## TASK INSTRUCTIONS
Before you write out the listing, remove the pictures; everything else stays exactly as it is.
*** Block opens ***
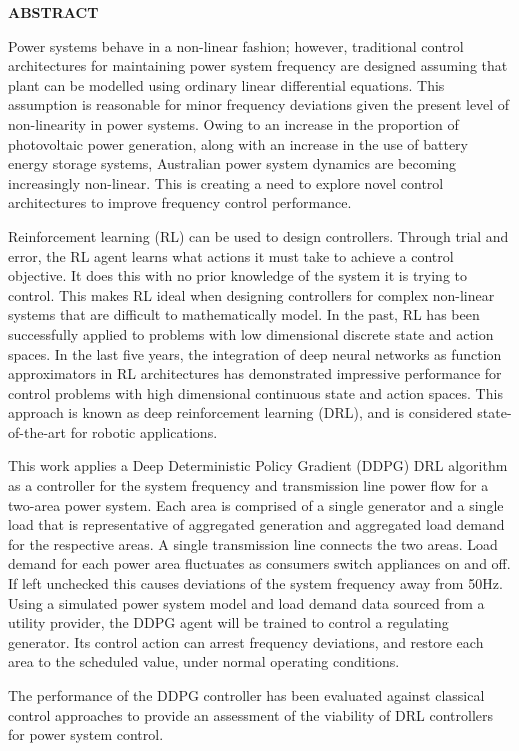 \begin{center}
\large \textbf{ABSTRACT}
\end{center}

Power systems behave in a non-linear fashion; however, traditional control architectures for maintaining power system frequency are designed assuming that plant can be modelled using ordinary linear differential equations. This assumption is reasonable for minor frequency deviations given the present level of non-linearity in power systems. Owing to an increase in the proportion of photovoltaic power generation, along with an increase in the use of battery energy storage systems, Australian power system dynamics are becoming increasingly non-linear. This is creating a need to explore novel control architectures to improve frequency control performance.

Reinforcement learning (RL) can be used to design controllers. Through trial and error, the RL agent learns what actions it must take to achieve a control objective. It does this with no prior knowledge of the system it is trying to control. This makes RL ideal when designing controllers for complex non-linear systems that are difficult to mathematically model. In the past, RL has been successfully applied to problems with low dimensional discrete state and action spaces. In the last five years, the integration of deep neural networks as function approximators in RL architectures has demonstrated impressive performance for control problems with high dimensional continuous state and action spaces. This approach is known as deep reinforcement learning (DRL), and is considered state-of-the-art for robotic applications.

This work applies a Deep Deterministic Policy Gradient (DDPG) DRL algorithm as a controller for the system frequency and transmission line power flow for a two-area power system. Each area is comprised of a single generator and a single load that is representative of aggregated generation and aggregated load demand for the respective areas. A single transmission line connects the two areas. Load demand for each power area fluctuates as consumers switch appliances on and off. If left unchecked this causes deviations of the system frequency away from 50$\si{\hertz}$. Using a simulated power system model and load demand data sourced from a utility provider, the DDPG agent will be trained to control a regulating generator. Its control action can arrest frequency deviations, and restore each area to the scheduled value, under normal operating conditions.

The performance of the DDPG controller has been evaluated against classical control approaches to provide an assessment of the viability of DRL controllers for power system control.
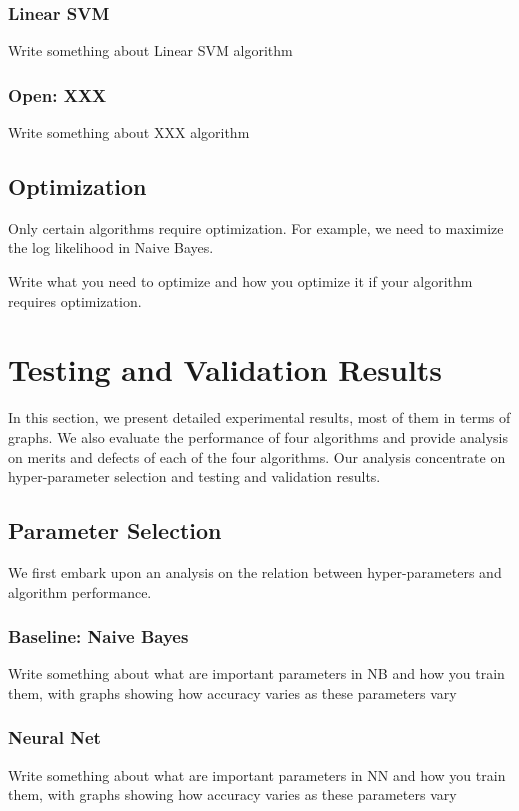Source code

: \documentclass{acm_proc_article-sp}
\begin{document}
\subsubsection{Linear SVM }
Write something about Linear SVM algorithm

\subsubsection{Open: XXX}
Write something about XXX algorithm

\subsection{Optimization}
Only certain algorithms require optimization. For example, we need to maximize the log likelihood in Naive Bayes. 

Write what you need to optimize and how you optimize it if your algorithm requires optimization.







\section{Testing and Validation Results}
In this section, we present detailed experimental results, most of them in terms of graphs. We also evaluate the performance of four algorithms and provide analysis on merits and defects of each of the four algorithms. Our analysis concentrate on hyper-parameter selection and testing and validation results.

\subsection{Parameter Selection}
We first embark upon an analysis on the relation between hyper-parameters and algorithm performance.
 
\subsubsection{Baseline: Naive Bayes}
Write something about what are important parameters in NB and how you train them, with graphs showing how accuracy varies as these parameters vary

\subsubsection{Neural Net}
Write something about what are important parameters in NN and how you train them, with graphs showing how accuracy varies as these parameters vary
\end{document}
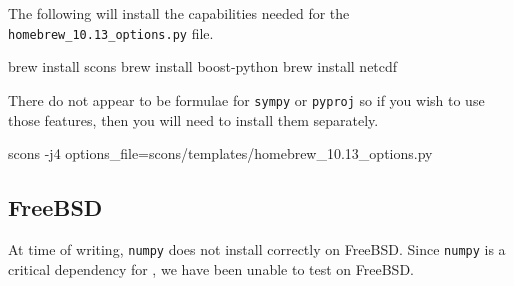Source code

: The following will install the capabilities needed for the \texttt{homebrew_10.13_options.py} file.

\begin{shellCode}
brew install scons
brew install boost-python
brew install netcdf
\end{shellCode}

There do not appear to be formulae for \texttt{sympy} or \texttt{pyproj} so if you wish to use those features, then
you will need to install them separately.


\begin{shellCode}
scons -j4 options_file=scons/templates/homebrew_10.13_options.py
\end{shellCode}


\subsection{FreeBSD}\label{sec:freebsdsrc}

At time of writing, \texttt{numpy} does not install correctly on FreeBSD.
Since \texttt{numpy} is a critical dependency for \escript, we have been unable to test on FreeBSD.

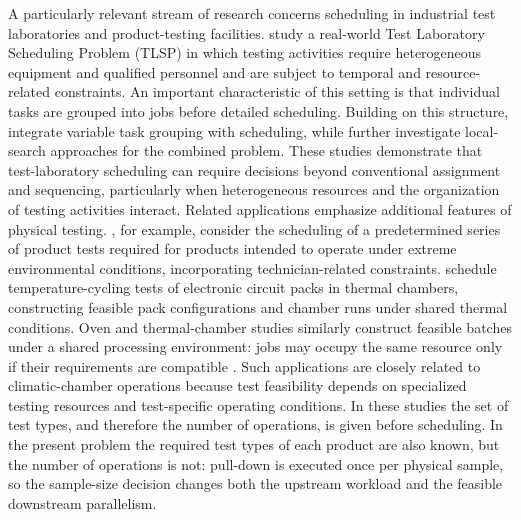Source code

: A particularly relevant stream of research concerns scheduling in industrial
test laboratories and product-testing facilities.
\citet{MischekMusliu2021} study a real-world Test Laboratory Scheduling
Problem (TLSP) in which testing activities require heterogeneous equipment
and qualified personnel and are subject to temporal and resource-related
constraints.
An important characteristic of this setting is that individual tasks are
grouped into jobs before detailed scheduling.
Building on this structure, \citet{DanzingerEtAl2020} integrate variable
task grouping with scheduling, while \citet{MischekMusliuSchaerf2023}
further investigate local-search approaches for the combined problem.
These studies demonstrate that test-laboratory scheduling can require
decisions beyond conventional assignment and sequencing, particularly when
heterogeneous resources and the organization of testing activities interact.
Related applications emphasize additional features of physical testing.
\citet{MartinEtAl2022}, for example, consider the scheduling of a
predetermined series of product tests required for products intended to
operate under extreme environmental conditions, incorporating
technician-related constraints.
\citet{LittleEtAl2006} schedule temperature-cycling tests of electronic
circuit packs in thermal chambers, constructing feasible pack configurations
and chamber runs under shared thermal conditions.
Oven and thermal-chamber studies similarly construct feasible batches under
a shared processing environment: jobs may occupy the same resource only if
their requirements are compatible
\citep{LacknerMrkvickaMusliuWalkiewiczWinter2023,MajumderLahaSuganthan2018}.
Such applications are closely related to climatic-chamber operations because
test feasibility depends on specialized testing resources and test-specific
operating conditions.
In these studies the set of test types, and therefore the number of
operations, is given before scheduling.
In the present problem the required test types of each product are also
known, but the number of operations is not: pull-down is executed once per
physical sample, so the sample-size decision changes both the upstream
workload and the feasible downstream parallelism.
*** Block closes ***
## TASK OUTPUT
 \begin{center}
\large \textbf{ABSTRACT}
\end{center}

Power systems behave in a non-linear fashion; however, traditional control architectures for maintaining power system frequency are designed assuming that plant can be modelled using ordinary linear differential equations. This assumption is reasonable for minor frequency deviations given the present level of non-linearity in power systems. Owing to an increase in the proportion of photovoltaic power generation, along with an increase in the use of battery energy storage systems, Australian power system dynamics are becoming increasingly non-linear. This is creating a need to explore novel control architectures to improve frequency control performance.

Reinforcement learning (RL) can be used to design controllers. Through trial and error, the RL agent learns what actions it must take to achieve a control objective. It does this with no prior knowledge of the system it is trying to control. This makes RL ideal when designing controllers for complex non-linear systems that are difficult to mathematically model. In the past, RL has been successfully applied to problems with low dimensional discrete state and action spaces. In the last five years, the integration of deep neural networks as function approximators in RL architectures has demonstrated impressive performance for control problems with high dimensional continuous state and action spaces. This approach is known as deep reinforcement learning (DRL), and is considered state-of-the-art for robotic applications.

This work applies a Deep Deterministic Policy Gradient (DDPG) DRL algorithm as a controller for the system frequency and transmission line power flow for a two-area power system. Each area is comprised of a single generator and a single load that is representative of aggregated generation and aggregated load demand for the respective areas. A single transmission line connects the two areas. Load demand for each power area fluctuates as consumers switch appliances on and off. If left unchecked this causes deviations of the system frequency away from 50$\si{\hertz}$. Using a simulated power system model and load demand data sourced from a utility provider, the DDPG agent will be trained to control a regulating generator. Its control action can arrest frequency deviations, and restore each area to the scheduled value, under normal operating conditions.

The performance of the DDPG controller has been evaluated against classical control approaches to provide an assessment of the viability of DRL controllers for power system control.
Source code

: \documentclass{acm_proc_article-sp}
\begin{document}
\subsubsection{Linear SVM }
Write something about Linear SVM algorithm

\subsubsection{Open: XXX}
Write something about XXX algorithm

\subsection{Optimization}
Only certain algorithms require optimization. For example, we need to maximize the log likelihood in Naive Bayes. 

Write what you need to optimize and how you optimize it if your algorithm requires optimization.







\section{Testing and Validation Results}
In this section, we present detailed experimental results, most of them in terms of graphs. We also evaluate the performance of four algorithms and provide analysis on merits and defects of each of the four algorithms. Our analysis concentrate on hyper-parameter selection and testing and validation results.

\subsection{Parameter Selection}
We first embark upon an analysis on the relation between hyper-parameters and algorithm performance.
 
\subsubsection{Baseline: Naive Bayes}
Write something about what are important parameters in NB and how you train them, with graphs showing how accuracy varies as these parameters vary

\subsubsection{Neural Net}
Write something about what are important parameters in NN and how you train them, with graphs showing how accuracy varies as these parameters vary
\end{document}
Source code

: The following will install the capabilities needed for the \texttt{homebrew_10.13_options.py} file.

\begin{shellCode}
brew install scons
brew install boost-python
brew install netcdf
\end{shellCode}

There do not appear to be formulae for \texttt{sympy} or \texttt{pyproj} so if you wish to use those features, then
you will need to install them separately.


\begin{shellCode}
scons -j4 options_file=scons/templates/homebrew_10.13_options.py
\end{shellCode}


\subsection{FreeBSD}\label{sec:freebsdsrc}

At time of writing, \texttt{numpy} does not install correctly on FreeBSD.
Since \texttt{numpy} is a critical dependency for \escript, we have been unable to test on FreeBSD.

Source code

: A particularly relevant stream of research concerns scheduling in industrial
test laboratories and product-testing facilities.
\citet{MischekMusliu2021} study a real-world Test Laboratory Scheduling
Problem (TLSP) in which testing activities require heterogeneous equipment
and qualified personnel and are subject to temporal and resource-related
constraints.
An important characteristic of this setting is that individual tasks are
grouped into jobs before detailed scheduling.
Building on this structure, \citet{DanzingerEtAl2020} integrate variable
task grouping with scheduling, while \citet{MischekMusliuSchaerf2023}
further investigate local-search approaches for the combined problem.
These studies demonstrate that test-laboratory scheduling can require
decisions beyond conventional assignment and sequencing, particularly when
heterogeneous resources and the organization of testing activities interact.
Related applications emphasize additional features of physical testing.
\citet{MartinEtAl2022}, for example, consider the scheduling of a
predetermined series of product tests required for products intended to
operate under extreme environmental conditions, incorporating
technician-related constraints.
\citet{LittleEtAl2006} schedule temperature-cycling tests of electronic
circuit packs in thermal chambers, constructing feasible pack configurations
and chamber runs under shared thermal conditions.
Oven and thermal-chamber studies similarly construct feasible batches under
a shared processing environment: jobs may occupy the same resource only if
their requirements are compatible
\citep{LacknerMrkvickaMusliuWalkiewiczWinter2023,MajumderLahaSuganthan2018}.
Such applications are closely related to climatic-chamber operations because
test feasibility depends on specialized testing resources and test-specific
operating conditions.
In these studies the set of test types, and therefore the number of
operations, is given before scheduling.
In the present problem the required test types of each product are also
known, but the number of operations is not: pull-down is executed once per
physical sample, so the sample-size decision changes both the upstream
workload and the feasible downstream parallelism.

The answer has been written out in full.